Henne Farm Conservation Easement

The choice to donate a conservation easement on one’s own land comes with much thought and with deep understanding of what the land means to the bigger—and broader—picture. It is a big decision.


Bill and Betty Henne

But for Bill Henne, the decision to donate a conservation easement on his 55-acre property and extinguish all future building on the land, except for a small sugar shack, came quite easily. Retired from the Environmental Health Division of the local health department, Bill has been an environmentalist all of his life and still remains active with many local conservation efforts.

“I have deep respect for the land and I consider the conservation easement a gift to the land,” Henne said.

The Henne’s property lies within the Lake Charlevoix Watershed and provides scenic views from Boyne City Road.
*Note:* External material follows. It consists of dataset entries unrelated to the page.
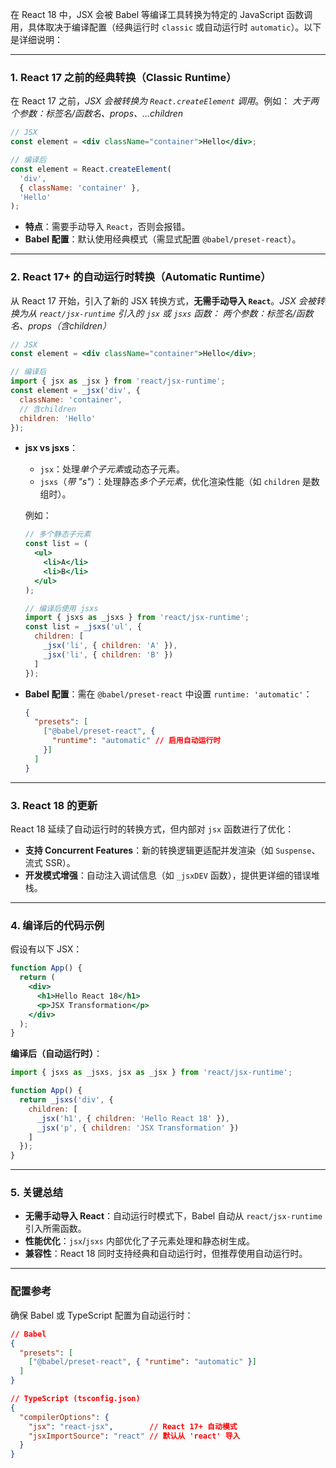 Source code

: 在 React 18 中，JSX 会被 Babel 等编译工具转换为特定的 JavaScript 函数调用，具体取决于编译配置（经典运行时 `classic` 或自动运行时 `automatic`）。以下是详细说明：

---

### 1. React 17 之前的经典转换（Classic Runtime）
在 React 17 之前，*JSX 会被转换为 `React.createElement` 调用*。例如：
*大于两个参数：标签名/函数名、props、...children*
```jsx
// JSX
const element = <div className="container">Hello</div>;

// 编译后
const element = React.createElement(
  'div',
  { className: 'container' },
  'Hello'
);
```

- **特点**：需要手动导入 `React`，否则会报错。
- **Babel 配置**：默认使用经典模式（需显式配置 `@babel/preset-react`）。

---

### 2. React 17+ 的自动运行时转换（Automatic Runtime）
从 React 17 开始，引入了新的 JSX 转换方式，**无需手动导入 `React`**。*JSX 会被转换为从 `react/jsx-runtime` 引入的 `jsx` 或 `jsxs` 函数：*
*两个参数：标签名/函数名、props（含children）*

```jsx
// JSX
const element = <div className="container">Hello</div>;

// 编译后
import { jsx as _jsx } from 'react/jsx-runtime';
const element = _jsx('div', {
  className: 'container',
  // 含children
  children: 'Hello'
});
```

- **jsx vs jsxs**：
  - `jsx`：处理*单个子元素*或动态子元素。
  - `jsxs`（*带 "s"*）：处理静态*多个子元素*，优化渲染性能（如 `children` 是数组时）。
  
  例如：
  ```jsx
  // 多个静态子元素
  const list = (
    <ul>
      <li>A</li>
      <li>B</li>
    </ul>
  );

  // 编译后使用 jsxs
  import { jsxs as _jsxs } from 'react/jsx-runtime';
  const list = _jsxs('ul', {
    children: [
      _jsx('li', { children: 'A' }),
      _jsx('li', { children: 'B' })
    ]
  });
  ```

- **Babel 配置**：需在 `@babel/preset-react` 中设置 `runtime: 'automatic'`：
  ```json
  {
    "presets": [
      ["@babel/preset-react", {
        "runtime": "automatic" // 启用自动运行时
      }]
    ]
  }
  ```

---

### 3. React 18 的更新
React 18 延续了自动运行时的转换方式，但内部对 `jsx` 函数进行了优化：
- **支持 Concurrent Features**：新的转换逻辑更适配并发渲染（如 `Suspense`、流式 SSR）。
- **开发模式增强**：自动注入调试信息（如 `_jsxDEV` 函数），提供更详细的错误堆栈。

---

### 4. 编译后的代码示例
假设有以下 JSX：
```jsx
function App() {
  return (
    <div>
      <h1>Hello React 18</h1>
      <p>JSX Transformation</p>
    </div>
  );
}
```

**编译后（自动运行时）**：
```javascript
import { jsxs as _jsxs, jsx as _jsx } from 'react/jsx-runtime';

function App() {
  return _jsxs('div', {
    children: [
      _jsx('h1', { children: 'Hello React 18' }),
      _jsx('p', { children: 'JSX Transformation' })
    ]
  });
}
```

---

### 5. 关键总结
- **无需手动导入 React**：自动运行时模式下，Babel 自动从 `react/jsx-runtime` 引入所需函数。
- **性能优化**：`jsx`/`jsxs` 内部优化了子元素处理和静态树生成。
- **兼容性**：React 18 同时支持经典和自动运行时，但推荐使用自动运行时。

---

### 配置参考
确保 Babel 或 TypeScript 配置为自动运行时：
```json
// Babel
{
  "presets": [
    ["@babel/preset-react", { "runtime": "automatic" }]
  ]
}

// TypeScript (tsconfig.json)
{
  "compilerOptions": {
    "jsx": "react-jsx",        // React 17+ 自动模式
    "jsxImportSource": "react" // 默认从 'react' 导入
  }
}
``` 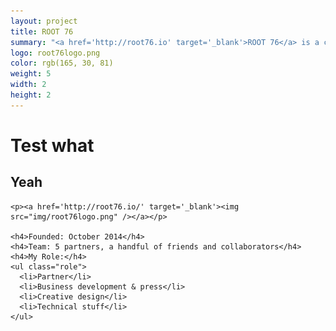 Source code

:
 ```yaml
---
layout: project
title: ROOT 76
summary: "<a href='http://root76.io' target='_blank'>ROOT 76</a> is a company I started after SRRN Games got acquired by Timmons Group, focusing on lean, sustainable indie game development and growing the amazing RVA game dev community."
logo: root76logo.png
color: rgb(165, 30, 81)
weight: 5
width: 2
height: 2
---
```


# Test what
## Yeah

    <p><a href='http://root76.io/' target='_blank'><img src="img/root76logo.png" /></a></p>
    
    <h4>Founded: October 2014</h4>
    <h4>Team: 5 partners, a handful of friends and collaborators</h4>
    <h4>My Role:</h4>
    <ul class="role">
      <li>Partner</li>
      <li>Business development & press</li>
      <li>Creative design</li>
      <li>Technical stuff</li>
    </ul>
A historic farm since the late 1800s, Bill and his wife Betty reserved the right to continue some farming on the land and to improve wildlife habitat.

For Bill, the most exciting part of completing the conservation easement is that it may have planted a seed for others in the neighborhood. “I hope the idea spreads like wildfire, well, maybe like spring rain,” Bill said. “Nothing would please me more than to have all possible surrounding land also become conservation easements.”

A Family Member’s Perspective:
Sean Henne responds to his parents’ decision to place a conservation easement on their family farm.

For me, there really isn’t any choice in the matter—putting the land in easement is the only option. You see, I live in a township downstate that represents the very worst of urban sprawl and the nadir of development. What open space there is down here is always under siege and the water and traffic issues are staggering.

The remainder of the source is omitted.